Angefangen hat das Abenteuer „Verlagsfreiheit“ mit einem schmalen Bändchen zum 50-jährigen Bestehen der Defa, als es das DDR-Unternehmen gar nicht mehr gab. Der legendäre Filmmann Heinz Thiel und Karikaturist Harald Kretzschmar waren die Autoren. Eigentlich wollte der Kommunikationswissenschaftler Anders – er promovierte über das Thema „Mensch und Maschine“ – mit einem Kompagnon ja nur die technisch orientierte DDR-Zeitschrift „Bild + Ton“ über die Zeit-Wende retten, „aber der Markt ignorierte uns einfach, was damals aus dem Osten kam, konnte nichts taugen“, sagt er nicht ganz ohne Bitterkeit. Inzwischen lässt der Verlag vier bis fünf Titel jährlich erscheinen, 60 waren es seit der Gründung zusammen – nicht schlecht. Die Auflagenhöhe von etwa Tausend ist auf einen Vertrieb bis zu fünf Jahren zugeschnitten, im Fachjargon „optionale Größe“ genannt. Daneben viel Kleinarbeit für das Alltagsgeschäft, Klaus-Peter Anders ediert im Auftrag von Verbänden und Vereinen auch mal Broschüren und anderes „Gebrauchs-Druckwerk“, derzeit sind historische Postkarten aus Wilhelmshorst ein ziemlicher Renner, das muss wohl so sein. Aber auch größere Projekte wie die Reihe „Potsdamer Köpfe“, wovon nach Max Dortu und dem Pazifisten Moritz von Egidy nun Anni von Gottdorf aufgelegt wird. Sie spielte in Potsdams „Bekennender Kirche“, die nie so ganz war, was sie eigentlich sein wollte, keine ganz unbedeutende Rolle. Derzeitiges Hätschelkind von Anders aber ist und bleibt das „Poesiealbum“, welches man einst für 90 Ost-Pfennige an jedem Kiosk bekam. „Gute Lyrik zum geringen Preis – eine echte Kulturtat“, so schätzt er das heute noch ein. Mit dem Altherausgeber „Neues Leben“ einigte man sich einvernehmlich, die Reihe in gleichem Layout, aber leicht erweitert, fortzuführen. Das letzte DDR-Heft landete auf der Müllkippe. Anders „übernahm“ ab Nummer 275, jetzt ist er bei 292. Im kommenden Jahr wird Nummer 300 angepeilt. Bundesweit vertreiben 30 Buchhandlungen das edle Stück Lyrik zum Preis von nur vier Euro. Sechs Hefte erscheinen pro Jahr, Abonnenten bekommen zum Jahresende ein Bonusheft extra. In Potsdam gibt es davon sieben Getreue, in Wilhelmshorst bereits einen, ganz schön viel.

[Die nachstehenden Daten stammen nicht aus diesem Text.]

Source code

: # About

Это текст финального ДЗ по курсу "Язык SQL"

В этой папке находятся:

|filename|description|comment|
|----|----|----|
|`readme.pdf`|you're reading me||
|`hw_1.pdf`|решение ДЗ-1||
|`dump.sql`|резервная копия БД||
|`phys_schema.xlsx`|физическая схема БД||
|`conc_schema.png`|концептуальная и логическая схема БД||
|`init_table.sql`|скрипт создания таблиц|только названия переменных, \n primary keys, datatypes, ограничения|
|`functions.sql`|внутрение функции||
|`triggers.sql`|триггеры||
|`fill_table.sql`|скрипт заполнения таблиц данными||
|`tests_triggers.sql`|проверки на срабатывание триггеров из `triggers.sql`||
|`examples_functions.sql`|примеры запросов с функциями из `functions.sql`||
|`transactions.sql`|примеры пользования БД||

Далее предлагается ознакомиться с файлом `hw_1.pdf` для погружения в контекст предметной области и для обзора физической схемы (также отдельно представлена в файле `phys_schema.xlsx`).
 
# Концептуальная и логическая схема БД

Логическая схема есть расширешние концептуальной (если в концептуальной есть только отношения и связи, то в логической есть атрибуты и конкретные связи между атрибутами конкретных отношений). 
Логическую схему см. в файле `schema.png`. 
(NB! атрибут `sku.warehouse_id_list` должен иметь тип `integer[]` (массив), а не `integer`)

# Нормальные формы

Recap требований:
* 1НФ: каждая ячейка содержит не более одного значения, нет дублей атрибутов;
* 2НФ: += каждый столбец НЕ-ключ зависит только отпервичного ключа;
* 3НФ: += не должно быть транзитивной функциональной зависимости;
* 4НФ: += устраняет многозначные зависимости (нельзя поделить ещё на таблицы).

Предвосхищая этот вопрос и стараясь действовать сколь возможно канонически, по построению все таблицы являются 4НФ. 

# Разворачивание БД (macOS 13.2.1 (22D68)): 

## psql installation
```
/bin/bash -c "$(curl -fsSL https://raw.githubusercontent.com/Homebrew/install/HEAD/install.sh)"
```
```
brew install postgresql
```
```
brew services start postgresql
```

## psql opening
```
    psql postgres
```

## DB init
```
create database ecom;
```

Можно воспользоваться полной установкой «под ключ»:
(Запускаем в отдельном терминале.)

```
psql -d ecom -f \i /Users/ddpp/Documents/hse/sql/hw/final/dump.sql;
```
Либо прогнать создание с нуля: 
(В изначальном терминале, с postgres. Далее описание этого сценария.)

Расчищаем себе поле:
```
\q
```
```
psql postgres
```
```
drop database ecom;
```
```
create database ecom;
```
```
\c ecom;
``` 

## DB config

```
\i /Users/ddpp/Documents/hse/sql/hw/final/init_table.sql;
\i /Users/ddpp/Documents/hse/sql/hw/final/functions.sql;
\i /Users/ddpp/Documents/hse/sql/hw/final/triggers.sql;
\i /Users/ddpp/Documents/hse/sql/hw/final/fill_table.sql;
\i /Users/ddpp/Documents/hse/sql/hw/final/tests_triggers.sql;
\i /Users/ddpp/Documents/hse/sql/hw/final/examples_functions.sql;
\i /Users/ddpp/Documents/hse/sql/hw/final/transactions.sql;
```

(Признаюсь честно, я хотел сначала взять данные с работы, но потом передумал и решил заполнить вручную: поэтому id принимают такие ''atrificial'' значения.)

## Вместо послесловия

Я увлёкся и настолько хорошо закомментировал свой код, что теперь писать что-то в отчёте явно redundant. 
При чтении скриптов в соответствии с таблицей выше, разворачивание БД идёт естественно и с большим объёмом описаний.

Natürlich will der Verleger dergestalt nicht nur eine Lanze für die Lyrik brechen, die ja heute kaum noch öffentlich wahrgenommen wird, er versucht auch, Literatur und Umland enger aneinanderzubinden. Eine Ausgabe von Fontane trägt dazu genauso bei wie die unbekannte Lyrik des Potsdamer Autors Hermann Kasak. Die aktuelle Nummer 292 ist Rose Ausländer gewidmet, der Lyrik-Fachmann weiß da sofort Bescheid. Aber wer wäre das noch im Kaufhaus der ungezählten Romane? Kiefern sind beständiger als sie.